* _WHAT THE TASK ASKS_: Check every line of the entries below for "account", and copy the lines that have it.

Document images with source code:
= = =
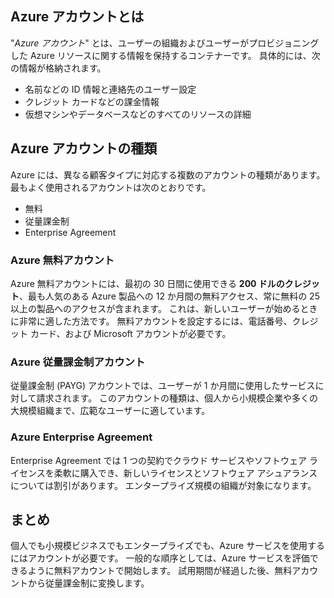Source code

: ## <a name="what-is-an-azure-account"></a>Azure アカウントとは

"_Azure アカウント_" とは、ユーザーの組織およびユーザーがプロビジョニングした Azure リソースに関する情報を保持するコンテナーです。 具体的には、次の情報が格納されます。

- 名前などの ID 情報と連絡先のユーザー設定
- クレジット カードなどの課金情報
- 仮想マシンやデータベースなどのすべてのリソースの詳細

## <a name="azure-account-types"></a>Azure アカウントの種類

Azure には、異なる顧客タイプに対応する複数のアカウントの種類があります。 最もよく使用されるアカウントは次のとおりです。

- 無料
- 従量課金制
- Enterprise Agreement

### <a name="azure-free-account"></a>Azure 無料アカウント

Azure 無料アカウントには、最初の 30 日間に使用できる **200 ドルのクレジット**、最も人気のある Azure 製品への 12 か月間の無料アクセス、常に無料の 25 以上の製品へのアクセスが含まれます。 これは、新しいユーザーが始めるときに非常に適した方法です。 無料アカウントを設定するには、電話番号、クレジット カード、および Microsoft アカウントが必要です。

### <a name="azure-pay-as-you-go-account"></a>Azure 従量課金制アカウント

従量課金制 (PAYG) アカウントでは、ユーザーが 1 か月間に使用したサービスに対して請求されます。 このアカウントの種類は、個人から小規模企業や多くの大規模組織まで、広範なユーザーに適しています。

### <a name="azure-enterprise-agreement"></a>Azure Enterprise Agreement

Enterprise Agreement では 1 つの契約でクラウド サービスやソフトウェア ライセンスを柔軟に購入でき、新しいライセンスとソフトウェア アシュアランスについては割引があります。 エンタープライズ規模の組織が対象になります。

## <a name="summary"></a>まとめ

個人でも小規模ビジネスでもエンタープライズでも、Azure サービスを使用するにはアカウントが必要です。 一般的な順序としては、Azure サービスを評価できるように無料アカウントで開始します。 試用期間が経過した後、無料アカウントから従量課金制に変換します。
= = =
* _TASK RESULT_:
: ## <a name="what-is-an-azure-account"></a>Azure アカウントとは
## <a name="azure-account-types"></a>Azure アカウントの種類
### <a name="azure-free-account"></a>Azure 無料アカウント
### <a name="azure-pay-as-you-go-account"></a>Azure 従量課金制アカウント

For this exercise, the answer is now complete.